Con los niños siempre tuvo una conexión especial, les llegaba con tal naturalidad que cada chiquitín terminaba doblegado en minutos contándole las historias más increíbles. Amigo de nuestros hijos, sentían por él, un afecto del tío más querido, ya grandes y lejos, como están hoy muchos, siempre que venían a Manizales, era visita prioritaria y obligada ir donde don Pablo, al que sí le contaban todo lo que no nos cuentan a los papás. No desaprovechó momento para enseñarle a los "pelaos" valores, amor y respeto por la naturaleza. Nunca me perdonaba que tumbara un árbol para sembrar un cafetal, pero con el tiempo se tranquilizó cuando se los fui reemplazando con las reforestaciones en los linderos.

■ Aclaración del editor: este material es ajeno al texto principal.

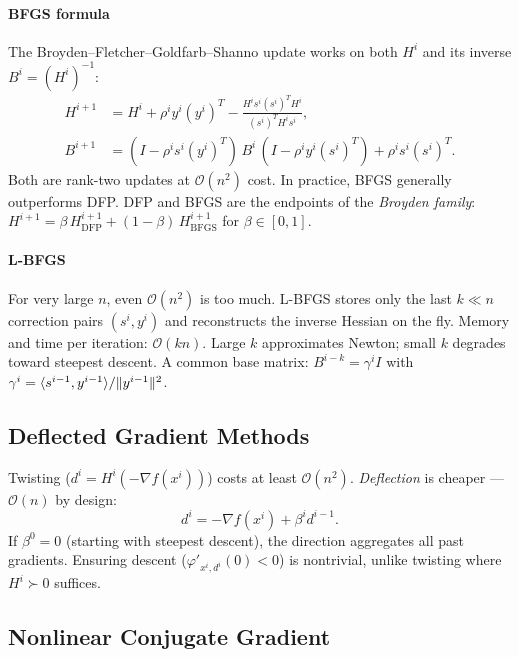 \paragraph{BFGS formula}

The Broyden--Fletcher--Goldfarb--Shanno update works on both $H^i$ and its inverse $B^i = (H^i)^{-1}$:
\begin{align*}
	H^{i+1} &= H^i + \rho^i y^i (y^i)^T - \frac{H^i s^i (s^i)^T H^i}{(s^i)^T H^i s^i}, \\
	B^{i+1} &= (I - \rho^i s^i (y^i)^T)\, B^i\, (I - \rho^i y^i (s^i)^T) + \rho^i s^i (s^i)^T.
\end{align*}
Both are rank-two updates at $\mathcal{O}(n^2)$ cost.
In practice, BFGS generally outperforms DFP.
DFP and BFGS are the endpoints of the \textit{Broyden family}: $H^{i+1} = \beta\, H^{i+1}_{\mathrm{DFP}} + (1 - \beta)\, H^{i+1}_{\mathrm{BFGS}}$ for $\beta \in [0, 1]$.

\paragraph{L-BFGS}

For very large $n$, even $\mathcal{O}(n^2)$ is too much.
L-BFGS stores only the last $k \ll n$ correction pairs $(s^i, y^i)$ and reconstructs the inverse Hessian on the fly.
Memory and time per iteration: $\mathcal{O}(kn)$.
Large $k$ approximates Newton; small $k$ degrades toward steepest descent.
A common base matrix: $B^{i-k} = \gamma^i I$ with $\gamma^i = \inner{s^{i-1}, y^{i-1}} / \norm{y^{i-1}}^2$.


\subsection{Deflected Gradient Methods}\label{ssec:deflected}

Twisting ($d^i = H^i(-\nabla f(x^i))$) costs at least $\mathcal{O}(n^2)$.
\textit{Deflection} is cheaper --- $\mathcal{O}(n)$ by design:
\begin{equation}\label{eq:deflected-gradient}
	d^i = -\nabla f(x^i) + \beta^i d^{i-1}.
\end{equation}
If $\beta^0 = 0$ (starting with steepest descent), the direction aggregates all past gradients.
Ensuring descent ($\varphi'_{x^i, d^i}(0) < 0$) is nontrivial, unlike twisting where $H^i \succ 0$ suffices.


\subsection{Nonlinear Conjugate Gradient}\label{ssec:nonlinear-cg}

Nos quedamos sus amigos sin el punto de encuentro natural, allá llegábamos uno u otro todos los días. Los últimos meses, muy alcanzado para respirar, sabíamos que se levantaba de su cama a las cuatro solamente porque alguno aparecía. Nos hará toda la falta del mundo, pero a sus amigos nos quedará de por vida el privilegio de haberlo conocido. Pocas personas dejan en la vida solo buenos recuerdos, y uno de ellos fue don Pablo. Nos diste mucho, muchas gracias. Hasta siempre, amigo del alma.